Five Wackenhut employees charged with racketeering www.privateofficer.com
The arrest warrants issued this week for Nathan Holmes, Robert Alvarado, William Acosta, Roberto Pereira and Elijah Pendleton have been sealed as part of the ongoing probe, according to documents filed in Miami-Dade Circuit Court.
A 2008 county audit found that Wackenhut, which guarded Metrorail stations for decades, overbilled the county from $3.3 million to $5.8 million for work it never performed.
Documents filed in court do not detail the allegations against the five men. At least one of them, Pendleton, was removed from working on the Metrorail contract after a Miami Herald story in 2006 detailed a whistle-blower lawsuit alleging false billing practices by Wackenhut.
According to court records, a judge sealed the warrants so that Miami-Dade police public corruption detectives can “seek cooperation of one or more of the said defendants in furtherance of the investigation.”
The Miami-Dade State Attorney’s Office declined to comment. A spokeswoman for Miami-Dade police said the investigation “is still open and active.”
FIRM’S RESPONSE
Wackenhut released this statement Friday:
“We have learned today that a small number of former Miami-based Wackenhut employees have been arrested. We have not received any information from law enforcement. . .
“Wackenhut does not tolerate wrongdoing on the part of its employees. In the few cases where we have identified individual wrongdoing, the employee was immediately terminated.”
Efforts by The Miami Herald to reach the defendants were unsuccessful. Four were arrested this week, and two have posted bond; Pendleton is scheduled to turn himself in Saturday.
The arrests are the latest chapter in the stormy contract dispute that spawned a series of lawsuits and cost the county millions.
Wackenhut, based in Palm Beach Gardens, began guarding Metrorail stations in 1989, and by 2009, its contract had grown to more than $20 million.
But a series of whistle-blower lawsuits alleged that Wackenhut routinely couldn’t cover shifts, forcing supervisors and roving patrols to fill the gaps and sometimes leaving “ghost posts” that stayed empty for hours.

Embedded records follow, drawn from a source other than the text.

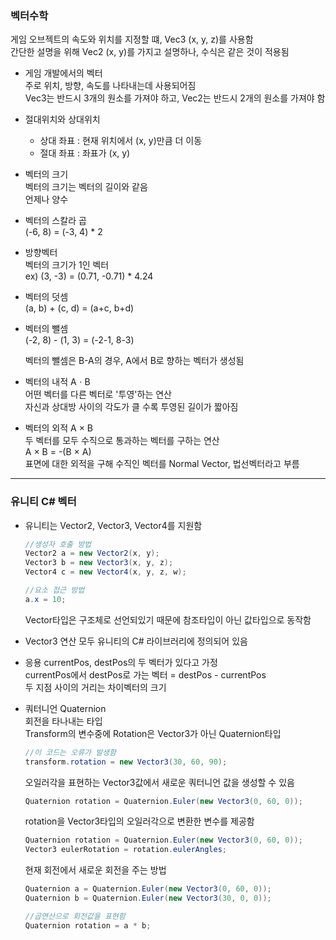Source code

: ### 벡터수학  
게임 오브젝트의 속도와 위치를 지정할 떄, Vec3 (x, y, z)를 사용함  
간단한 설명을 위해 Vec2 (x, y)를 가지고 설명하나, 수식은 같은 것이 적용됨  

* 게임 개발에서의 벡터  
  주로 위치, 방향, 속도를 나타내는데 사용되어짐  
  Vec3는 반드시 3개의 원소를 가져야 하고, Vec2는 반드시 2개의 원소를 가져야 함  

* 절대위치와 상대위치  
  * 상대 좌표 : 현재 위치에서 (x, y)만큼 더 이동  
  * 절대 좌표 : 좌표가 (x, y)  

* 벡터의 크기  
  벡터의 크기는 벡터의 길이와 같음  
  언제나 양수  

* 벡터의 스칼라 곱  
  (-6, 8) = (-3, 4) * 2  

* 방향벡터  
  벡터의 크기가 1인 벡터  
  ex) (3, -3) = (0.71, -0.71) * 4.24  

* 벡터의 덧셈  
  (a, b) + (c, d) = (a+c, b+d)  

* 벡터의 뺄셈  
  (-2, 8) - (1, 3) = (-2-1, 8-3)  

  벡터의 뺄셈은 B-A의 경우, A에서 B로 향하는 벡터가 생성됨  
* 벡터의 내적 AㆍB  
  어떤 벡터를 다른 벡터로 '투영'하는 연산  
  자신과 상대방 사이의 각도가 클 수록 투영된 길이가 짧아짐  

* 벡터의 외적 A × B  
  두 벡터를 모두 수직으로 통과하는 벡터를 구하는 연산  
  A × B = -(B × A)  
  표면에 대한 외적을 구해 수직인 벡터를 Normal Vector, 법선벡터라고 부름  


-----------------------
### 유니티 C# 벡터  
* 유니티는 Vector2, Vector3, Vector4를 지원함  
  ```csharp
  //생성자 호출 방법
  Vector2 a = new Vector2(x, y);
  Vector3 b = new Vector3(x, y, z);
  Vector4 c = new Vector4(x, y, z, w);

  //요소 접근 방법
  a.x = 10;
  ```
  Vector타입은 구조체로 선언되있기 때문에 참조타입이 아닌 값타입으로 동작함  
* Vector3 연산 
  모두 유니티의 C# 라이브러리에 정의되어 있음  

* 응용
  currentPos, destPos의 두 벡터가 있다고 가정  
  currentPos에서 destPos로 가는 벡터 = destPos - currentPos  
  두 지점 사이의 거리는 차이벡터의 크기

* 쿼터니언 Quaternion  
  회전을 타나내는 타입  
  Transform의 변수중에 Rotation은 Vector3가 아닌 Quaternion타입  
  ```csharp
  //이 코드는 오류가 발생함
  transform.rotation = new Vector3(30, 60, 90);
  ```
  오일러각을 표현하는 Vector3값에서 새로운 쿼터니언 값을 생성할 수 있음
  ```csharp
  Quaternion rotation = Quaternion.Euler(new Vector3(0, 60, 0));
  ```
  rotation을 Vector3타입의 오일러각으로 변환한 변수를 제공함
  ```csharp
  Quaternion rotation = Quaternion.Euler(new Vector3(0, 60, 0));
  Vector3 eulerRotation = rotation.eulerAngles;
  ```
  현재 회전에서 새로운 회전을 주는 방법
  ```csharp
  Quaternion a = Quaternion.Euler(new Vector3(0, 60, 0));
  Quaternion b = Quaternion.Euler(new Vector3(30, 0, 0));

  //곱연산으로 회전값을 표현함
  Quaternion rotation = a * b;
  ```
  


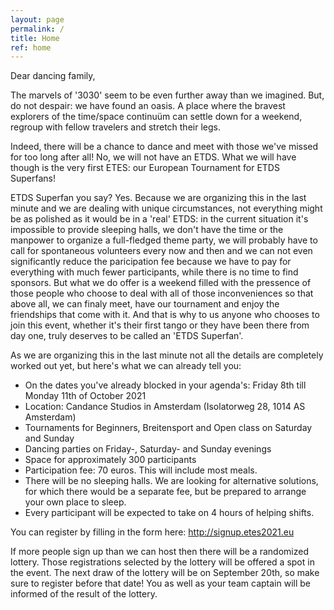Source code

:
 ```yaml
---
layout: page
permalink: /
title: Home
ref: home
---
```

Dear dancing family,

The marvels of '3030' seem to be even further away than we imagined. But, do not despair: we have found an oasis. A place where the bravest explorers of the time/space continuüm can settle down for a weekend, regroup with fellow travelers and stretch their legs.

Indeed, there will be a chance to dance and meet with those we've missed for too long after all! No, we will not have an ETDS. What we will have though is the very first ETES: our European Tournament for ETDS Superfans!

ETDS Superfan you say?
Yes. Because we are organizing this in the last minute and we are dealing with unique circumstances, not everything might be as polished as it would be in a 'real' ETDS: in the current situation it's impossible to provide sleeping halls, we don't have the time or the manpower to organize a full-fledged theme party, we will probably have to call for spontaneous volunteers every now and then and we can not even significantly reduce the paricipation fee because we have to pay for everything with much fewer participants, while there is no time to find sponsors. But what we do offer is a weekend filled with the pressence of those people who choose to deal with all of those inconveniences so that above all, we can finaly meet, have our tournament and enjoy the friendships that come with it. And that is why to us anyone who chooses to join this event, whether it's their first tango or they have been there from day one, truly deserves to be called an 'ETDS Superfan'.

As we are organizing this in the last minute not all the details are completely worked out yet, but here's what we can already tell you:
- On the dates you've already blocked in your agenda's: Friday 8th till Monday 11th of October 2021
- Location: Candance Studios in Amsterdam (Isolatorweg 28, 1014 AS Amsterdam)
- Tournaments for Beginners, Breitensport and Open class on Saturday and Sunday
- Dancing parties on Friday-, Saturday- and Sunday evenings
- Space for approximately 300 participants
- Participation fee: 70 euros. This will include most meals.
- There will be no sleeping halls. We are looking for alternative solutions, for which there would be a separate fee, but be prepared to arrange your own place to sleep.
- Every participant will be expected to take on 4 hours of helping shifts.

You can register by filling in the form here: <http://signup.etes2021.eu>

If more people sign up than we can host then there will be a randomized lottery. Those registrations selected by the lottery will be offered a spot in the event. The next draw of the lottery will be on September 20th, so make sure to register before that date! You as well as your team captain will be informed of the result of the lottery.
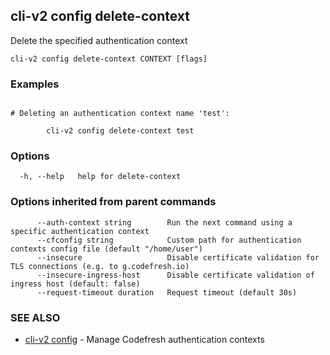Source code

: ## cli-v2 config delete-context

Delete the specified authentication context

```
cli-v2 config delete-context CONTEXT [flags]
```

### Examples

```

# Deleting an authentication context name 'test':

        cli-v2 config delete-context test
```

### Options

```
  -h, --help   help for delete-context
```

### Options inherited from parent commands

```
      --auth-context string        Run the next command using a specific authentication context
      --cfconfig string            Custom path for authentication contexts config file (default "/home/user")
      --insecure                   Disable certificate validation for TLS connections (e.g. to g.codefresh.io)
      --insecure-ingress-host      Disable certificate validation of ingress host (default: false)
      --request-timeout duration   Request timeout (default 30s)
```

### SEE ALSO

* [cli-v2 config](cli-v2_config.md)	 - Manage Codefresh authentication contexts

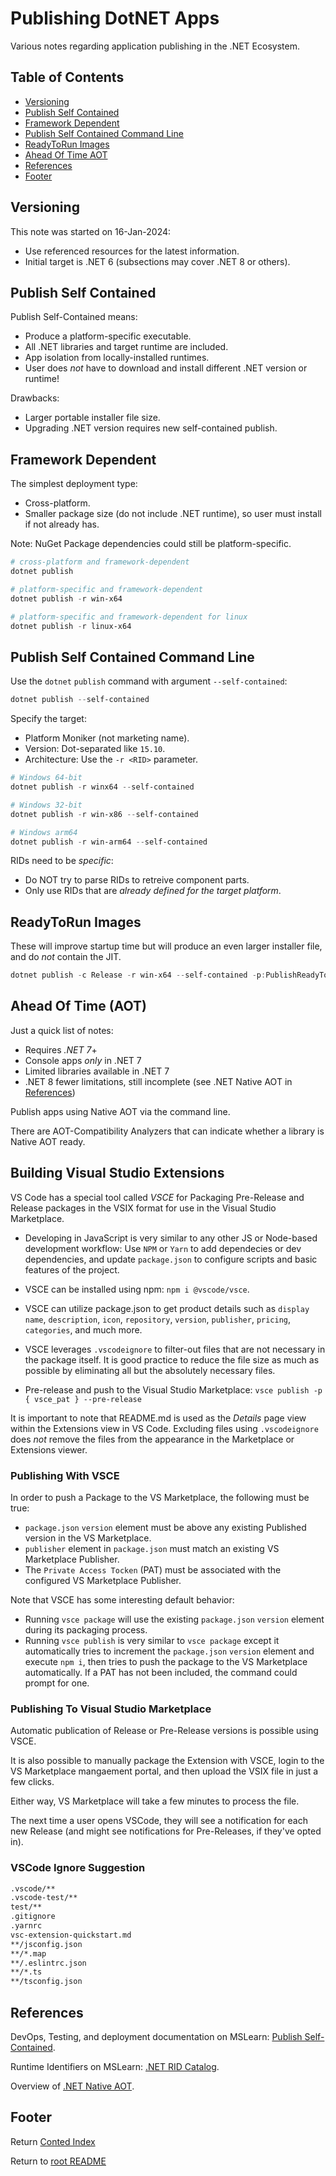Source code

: # Publishing DotNET Apps

Various notes regarding application publishing in the .NET Ecosystem.

## Table of Contents

- [Versioning](#versioning)
- [Publish Self Contained](#publish-self-contained)
- [Framework Dependent](#framework-dependent)
- [Publish Self Contained Command Line](#publish-self-contained-command-line)
- [ReadyToRun Images](#readytorun-images)
- [Ahead Of Time AOT](#ahead-of-time-aot)
- [References](#references)
- [Footer](#footer)

## Versioning

This note was started on 16-Jan-2024:

- Use referenced resources for the latest information.
- Initial target is .NET 6 (subsections may cover .NET 8 or others).

## Publish Self Contained

Publish Self-Contained means:

- Produce a platform-specific executable.
- All .NET libraries and target runtime are included.
- App isolation from locally-installed runtimes.
- User does _not_ have to download and install different .NET version or runtime!

Drawbacks:

- Larger portable installer file size.
- Upgrading .NET version requires new self-contained publish.

## Framework Dependent

The simplest deployment type:

- Cross-platform.
- Smaller package size (do not include .NET runtime), so user must install if not already has.

Note: NuGet Package dependencies could still be platform-specific.

```powershell
# cross-platform and framework-dependent
dotnet publish

# platform-specific and framework-dependent
dotnet publish -r win-x64

# platform-specific and framework-dependent for linux
dotnet publish -r linux-x64
```

## Publish Self Contained Command Line

Use the `dotnet` `publish` command with argument `--self-contained`:

```powershell
dotnet publish --self-contained
```

Specify the target:

- Platform Moniker (not marketing name).
- Version: Dot-separated like `15.10`.
- Architecture: Use the `-r <RID>` parameter.

```powershell
# Windows 64-bit
dotnet publish -r winx64 --self-contained

# Windows 32-bit
dotnet publish -r win-x86 --self-contained

# Windows arm64
dotnet publish -r win-arm64 --self-contained
```

RIDs need to be _specific_:

- Do NOT try to parse RIDs to retreive component parts.
- Only use RIDs that are _already defined for the target platform_.

## ReadyToRun Images

These will improve startup time but will produce an even larger installer file, and do _not_ contain the JIT.

```powershell
dotnet publish -c Release -r win-x64 --self-contained -p:PublishReadyToRun=true
```

## Ahead Of Time (AOT)

Just a quick list of notes:

- Requires _.NET 7_+
- Console apps _only_ in .NET 7
- Limited libraries available in .NET 7
- .NET 8 fewer limitations, still incomplete (see .NET Native AOT in [References](#references))

Publish apps using Native AOT via the command line.

There are AOT-Compatibility Analyzers that can indicate whether a library is Native AOT ready.

## Building Visual Studio Extensions

VS Code has a special tool called _VSCE_ for Packaging Pre-Release and Release packages in the VSIX format for use in the Visual Studio Marketplace.

- Developing in JavaScript is very similar to any other JS or Node-based development workflow: Use `NPM` or `Yarn` to add dependecies or dev dependencies, and update `package.json` to configure scripts and basic features of the project.
- VSCE can be installed using npm: `npm i @vscode/vsce`.
- VSCE can utilize package.json to get product details such as `display name`, `description`, `icon`, `repository`, `version`, `publisher`, `pricing`, `categories`, and much more.
- VSCE leverages `.vscodeignore` to filter-out files that are not necessary in the package itself. It is good practice to reduce the file size as much as possible by eliminating all but the absolutely necessary files.

- Pre-release and push to the Visual Studio Marketplace: `vsce publish -p { vsce_pat } --pre-release`

It is important to note that README.md is used as the _Details_ page view within the Extensions view in VS Code. Excluding files using `.vscodeignore` does _not_ remove the files from the appearance in the Marketplace or Extensions viewer.

### Publishing With VSCE

In order to push a Package to the VS Marketplace, the following must be true:

- `package.json` `version` element must be above any existing Published version in the VS Marketplace.
- `publisher` element in `package.json` must match an existing VS Marketplace Publisher.
- The `Private Access Tocken` (PAT) must be associated with the configured VS Marketplace Publisher.

Note that VSCE has some interesting default behavior:

- Running `vsce package` will use the existing `package.json` `version` element during its packaging process.
- Running `vsce publish` is very similar to `vsce package` except it automatically tries to increment the `package.json` `version` element and execute `npm i`, then tries to push the package to the VS Marketplace automatically. If a PAT has not been included, the command could prompt for one.

### Publishing To Visual Studio Marketplace

Automatic publication of Release or Pre-Release versions is possible using VSCE.

It is also possible to manually package the Extension with VSCE, login to the VS Marketplace mangaement portal, and then upload the VSIX file in just a few clicks.

Either way, VS Marketplace will take a few minutes to process the file.

The next time a user opens VSCode, they will see a notification for each new Release (and might see notifications for Pre-Releases, if they've opted in).

### VSCode Ignore Suggestion

```markdown
.vscode/**
.vscode-test/**
test/**
.gitignore
.yarnrc
vsc-extension-quickstart.md
**/jsconfig.json
**/*.map
**/.eslintrc.json
**/*.ts
**/tsconfig.json
```

## References

DevOps, Testing, and deployment documentation on MSLearn: [Publish Self-Contained](https://learn.microsoft.com/en-us/dotnet/core/deploying/?WT.mc_id=dotnet-35129-website#publish-self-contained).

Runtime Identifiers  on MSLearn: [.NET RID Catalog](https://learn.microsoft.com/en-us/dotnet/core/rid-catalog).

Overview of [.NET Native AOT](https://learn.microsoft.com/en-us/dotnet/core/deploying/native-aot/?tabs=net8plus%2Cwindows).

## Footer

Return [Conted Index](./conted-index.html)

Return to [root README](../README.html)
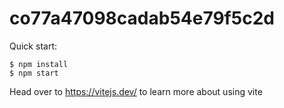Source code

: # co77a47098cadab54e79f5c2d

Quick start:

```
$ npm install
$ npm start
```

Head over to https://vitejs.dev/ to learn more about using vite
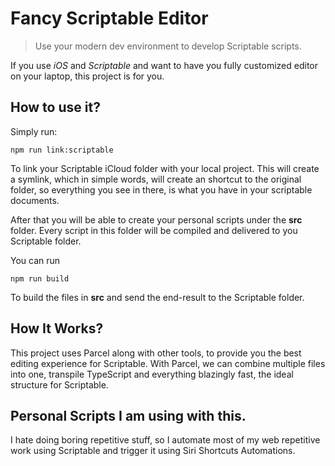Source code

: # Fancy Scriptable Editor

> Use your modern dev environment to develop Scriptable scripts.

If you use *iOS* and *Scriptable* and want to have you fully customized editor on your laptop, this project is for you.

## How to use it?

Simply run:

```
npm run link:scriptable
```

To link your Scriptable iCloud folder with your local project. This will create a symlink, which in simple words, will create an shortcut to the original folder, so everything you see in there, is what you have in your scriptable documents.

After that you will be able to create your personal scripts under the **src** folder. Every script in this folder will be compiled and delivered to you Scriptable folder. 

You can run 
```
npm run build
```

To build the files in **src** and send the end-result to the Scriptable folder.


## How It Works?

This project uses Parcel along with other tools, to provide you the best editing experience for Scriptable. With Parcel, we can combine multiple files into one, transpile TypeScript and everything blazingly fast, the ideal structure for Scriptable. 


## Personal Scripts I am using with this.

I hate doing boring repetitive stuff, so I automate most of my web repetitive work using Scriptable and trigger it using Siri Shortcuts Automations.

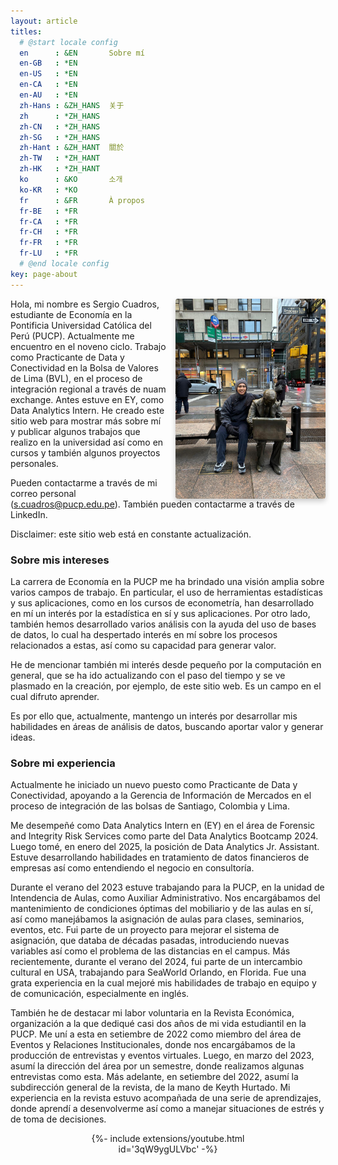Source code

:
 ```yaml
---
layout: article
titles:
  # @start locale config
  en      : &EN       Sobre mí
  en-GB   : *EN
  en-US   : *EN
  en-CA   : *EN
  en-AU   : *EN
  zh-Hans : &ZH_HANS  关于
  zh      : *ZH_HANS
  zh-CN   : *ZH_HANS
  zh-SG   : *ZH_HANS
  zh-Hant : &ZH_HANT  關於
  zh-TW   : *ZH_HANT
  zh-HK   : *ZH_HANT
  ko      : &KO       소개
  ko-KR   : *KO
  fr      : &FR       À propos
  fr-BE   : *FR
  fr-CA   : *FR
  fr-CH   : *FR
  fr-FR   : *FR
  fr-LU   : *FR
  # @end locale config
key: page-about
---
```

<img src="https://raw.githubusercontent.com/sergiocuadrosq/sergiocuadros/master/screenshots/wallstreet.jpg" alt="Wall Street" style="float: right; width: 240px; margin-left: 15px; box-shadow: 0 4px 8px rgba(0, 0, 0, 0.2); border-radius: 4px;" />


Hola, mi nombre es Sergio Cuadros, estudiante de Economía en la Pontificia Universidad Católica del Perú (PUCP). Actualmente me encuentro en el noveno ciclo. Trabajo como Practicante de Data y Conectividad en la Bolsa de Valores de Lima (BVL), en el proceso de integración regional a través de nuam exchange. Antes estuve en EY, como Data Analytics Intern. He creado este sitio web para mostrar más sobre mí y publicar algunos trabajos que realizo en la universidad así como en cursos y también algunos proyectos personales.

Pueden contactarme a través de mi correo personal (s.cuadros@pucp.edu.pe). También pueden contactarme a través de LinkedIn.

Disclaimer: este sitio web está en constante actualización.

### Sobre mis intereses
La carrera de Economía en la PUCP me ha brindado una visión amplia sobre varios campos de trabajo. En particular, el uso de herramientas estadísticas y sus aplicaciones, como en los cursos de econometría, han desarrollado en mí un interés por la estadística en sí y sus aplicaciones. Por otro lado, también hemos desarrollado varios análisis con la ayuda del uso de bases de datos, lo cual ha despertado interés en mí sobre los procesos relacionados a estas, así como su capacidad para generar valor.

He de mencionar también mi interés desde pequeño por la computación en general, que se ha ido actualizando con el paso del tiempo y se ve plasmado en la creación, por ejemplo, de este sitio web. Es un campo en el cual difruto aprender.

Es por ello que, actualmente, mantengo un interés por desarrollar mis habilidades en áreas de análisis de datos, buscando aportar valor y generar ideas.

### Sobre mi experiencia
Actualmente he iniciado un nuevo puesto como Practicante de Data y Conectividad, apoyando a la Gerencia de Información de Mercados en el proceso de integración de las bolsas de Santiago, Colombia y Lima.

Me desempeñé como Data Analytics Intern en (EY) en el área de Forensic and Integrity Risk Services como parte del Data Analytics Bootcamp 2024. Luego tomé, en enero del 2025, la posición de Data Analytics Jr. Assistant. Estuve desarrollando habilidades en tratamiento de datos financieros de empresas así como entendiendo el negocio en consultoría.

Durante el verano del 2023 estuve trabajando para la PUCP, en la unidad de Intendencia de Aulas, como Auxiliar Administrativo. Nos encargábamos del mantenimiento de condiciones óptimas del mobiliario y de las aulas en sí, así como manejábamos la asignación de aulas para clases, seminarios, eventos, etc. Fui parte de un proyecto para mejorar el sistema de asignación, que databa de décadas pasadas, introduciendo nuevas variables así como el problema de las distancias en el campus. Más recientemente, durante el verano del 2024, fui parte de un intercambio cultural en USA, trabajando para SeaWorld Orlando, en Florida. Fue una grata experiencia en la cual mejoré mis habilidades de trabajo en equipo y de comunicación, especialmente en inglés.

También he de destacar mi labor voluntaria en la Revista Económica, organización a la que dediqué casi dos años de mi vida estudiantil en la PUCP. Me uní a esta en setiembre de 2022 como miembro del área de Eventos y Relaciones Institucionales, donde nos encargábamos de la producción de entrevistas y eventos virtuales. Luego, en marzo del 2023, asumí la dirección del área por un semestre, donde realizamos algunas entrevistas como esta. Más adelante, en setiembre del 2022, asumí la subdirección general de la revista, de la mano de Keyth Hurtado. Mi experiencia en la revista estuvo acompañada de una serie de aprendizajes, donde aprendí a desenvolverme así como a manejar situaciones de estrés y de toma de decisiones.

<div style="text-align: center;">
  <div style="display: inline-block; width: 70%; max-width: 500px;">
    {%- include extensions/youtube.html id='3qW9ygULVbc' -%}
  </div>
</div>

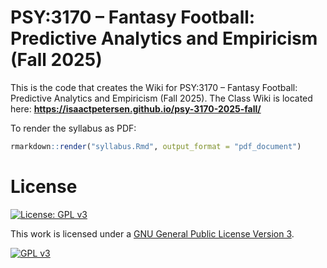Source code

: # PSY:3170 – Fantasy Football: Predictive Analytics and Empiricism (Fall 2025)

This is the code that creates the Wiki for PSY:3170 – Fantasy Football: Predictive Analytics and Empiricism (Fall 2025). 
The Class Wiki is located here: **https://isaactpetersen.github.io/psy-3170-2025-fall/**

To render the syllabus as PDF:

```r
rmarkdown::render("syllabus.Rmd", output_format = "pdf_document")
```

# License

[![License: GPL v3][gpl-v3-shield]][gpl-v3]

This work is licensed under a
[GNU General Public License Version 3][gpl-v3].

[![GPL v3][gpl-v3-image]][gpl-v3]

[gpl-v3]: https://www.gnu.org/licenses/gpl-3.0.html
[gpl-v3-image]: https://www.gnu.org/graphics/gplv3-127x51.png
[gpl-v3-shield]: https://img.shields.io/badge/License-GPLv3-blue.svg
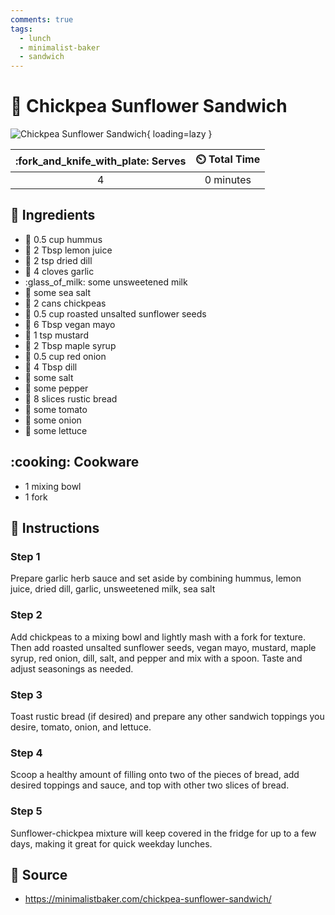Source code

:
 ```yaml
---
comments: true
tags:
  - lunch
  - minimalist-baker
  - sandwich
---
```

# :sandwich: Chickpea Sunflower Sandwich

![Chickpea Sunflower Sandwich](../assets/images/chickpea-sunflower-sandwich.jpg){ loading=lazy }

| :fork_and_knife_with_plate: Serves | :timer_clock: Total Time |
|:----------------------------------:|:-----------------------: |
| 4 | 0 minutes |

## :salt: Ingredients

- :falafel: 0.5 cup hummus
- :lemon: 2 Tbsp lemon juice
- :leafy_green: 2 tsp dried dill
- :garlic: 4 cloves garlic
- :glass_of_milk: some unsweetened milk
- :salt: some sea salt
- :falafel: 2 cans chickpeas
- :sunflower: 0.5 cup roasted unsalted sunflower seeds
- :egg: 6 Tbsp vegan mayo
- :hotdog: 1 tsp mustard
- :maple_leaf: 2 Tbsp maple syrup
- :onion: 0.5 cup red onion
- :leafy_green: 4 Tbsp dill
- :salt: some salt
- :salt: some pepper
- :bread: 8 slices rustic bread
- :tomato: some tomato
- :onion: some onion
- :leafy_green: some lettuce

## :cooking: Cookware

- 1 mixing bowl
- 1 fork

## :pencil: Instructions

### Step 1

Prepare garlic herb sauce and set aside by combining hummus, lemon juice, dried dill, garlic, unsweetened milk, sea
salt

### Step 2

Add chickpeas to a mixing bowl and lightly mash with a fork for texture. Then add roasted unsalted sunflower seeds,
vegan mayo, mustard, maple syrup, red onion, dill, salt, and pepper and mix with a spoon. Taste and adjust seasonings
as needed.

### Step 3

Toast rustic bread (if desired) and prepare any other sandwich toppings you desire, tomato, onion, and lettuce.

### Step 4

Scoop a healthy amount of filling onto two of the pieces of bread, add desired toppings and sauce, and top with other
two slices of bread.

### Step 5

Sunflower-chickpea mixture will keep covered in the fridge for up to a few days, making it great for quick weekday
lunches.

## :link: Source

- <https://minimalistbaker.com/chickpea-sunflower-sandwich/>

Although Wackenhut promised to meet increased security demands after the 9/11 terror attacks, current and former employees said in sworn depositions in 2005 that the company was struggling to hire and retain enough guards to meet the contract’s demands.
Pendleton, Wackenhut’s top supervisor at Metrorail, testified in a civil deposition that the company never left posts vacant, a claim undercut by depositions of his subordinates.
SETTLEMENT
After its own audit in 2008, the county sued Wackenhut. In February, county commissioners voted to approve a settlement calling for Wackenhut to pay the county $3 million in compensation, and $4.5 million to one former Wackenhut employee and her lawyers who filed a whistle-blower suit.
“We already did our own due diligence and severed ties,” county spokeswoman Victoria Mallette said Friday. “We were the first to recognize the problem and take action.”
As part of the settlement, Wackenhut was allowed to again compete for future Miami-Dade government contracts.